- Problem requirements:
Transcribe exactly the lines from the one containing "General Assembly resolutions" through the end of the entries, including both the first and the last, and nothing else.

- Supplied records:
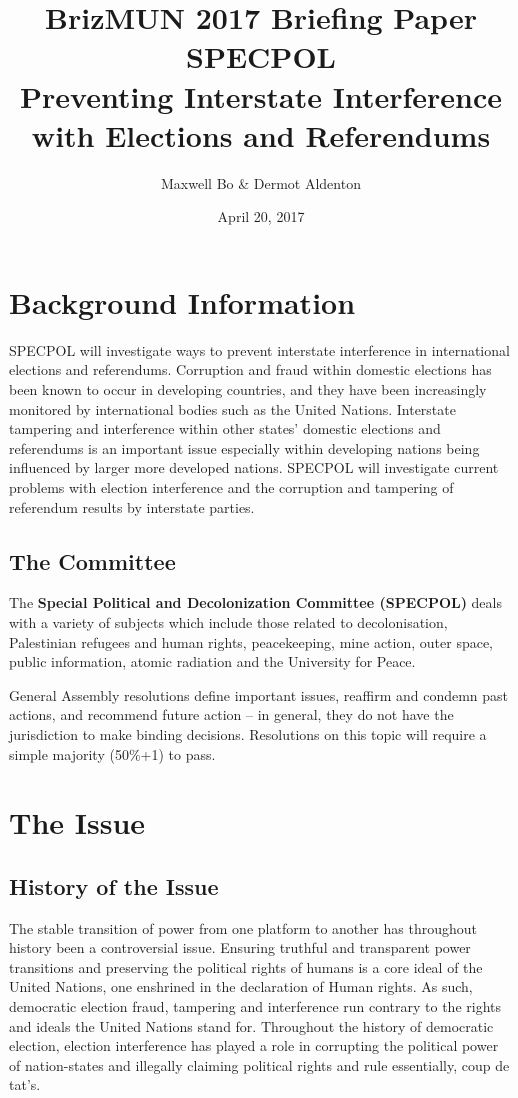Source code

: \documentclass[11pt,a4paper]{report}
\begin{document}
\title{BrizMUN 2017 Briefing Paper \\ SPECPOL \\ Preventing Interstate Interference with Elections and Referendums}
\author{Maxwell Bo \& Dermot Aldenton}
\date{April 20, 2017}
\maketitle


\chapter{Background Information}

SPECPOL will investigate ways to prevent interstate interference in international elections and referendums. Corruption and fraud within domestic elections has been known to occur in developing countries, and they have been increasingly monitored by international bodies such as the United Nations. Interstate tampering and interference within other states’ domestic elections and referendums is an important issue especially within developing nations being influenced by larger more developed nations. SPECPOL will investigate current problems with election interference and the corruption and tampering of referendum results by interstate parties.

\section{The Committee}

The \textbf{Special Political and Decolonization Committee (SPECPOL)} deals with a variety of subjects which include those related to decolonisation, Palestinian refugees and human rights, peacekeeping, mine action, outer space, public information, atomic radiation and the University for Peace. 

General Assembly resolutions define important issues, reaffirm and condemn past actions, and recommend future action – in general, they do not have the jurisdiction to make binding decisions. Resolutions on this topic will require a simple majority (50\%+1) to pass.

\chapter{The Issue}
\section{History of the Issue}
The stable transition of power from one platform to another has throughout history been a controversial issue. Ensuring truthful and transparent power transitions and preserving the political rights of humans is a core ideal of the United Nations, one enshrined in the declaration of Human rights. As such, democratic election fraud, tampering and interference run contrary to the rights and ideals the United Nations stand for. Throughout the history of democratic election, election interference has played a role in corrupting the political power of nation-states and illegally claiming political rights and rule essentially, coup de tat's.
\end{document}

- Answer section:
General Assembly resolutions define important issues, reaffirm and condemn past actions, and recommend future action – in general, they do not have the jurisdiction to make binding decisions. Resolutions on this topic will require a simple majority (50\%+1) to pass.

\chapter{The Issue}
\section{History of the Issue}
The stable transition of power from one platform to another has throughout history been a controversial issue. Ensuring truthful and transparent power transitions and preserving the political rights of humans is a core ideal of the United Nations, one enshrined in the declaration of Human rights. As such, democratic election fraud, tampering and interference run contrary to the rights and ideals the United Nations stand for. Throughout the history of democratic election, election interference has played a role in corrupting the political power of nation-states and illegally claiming political rights and rule essentially, coup de tat's.
\end{document}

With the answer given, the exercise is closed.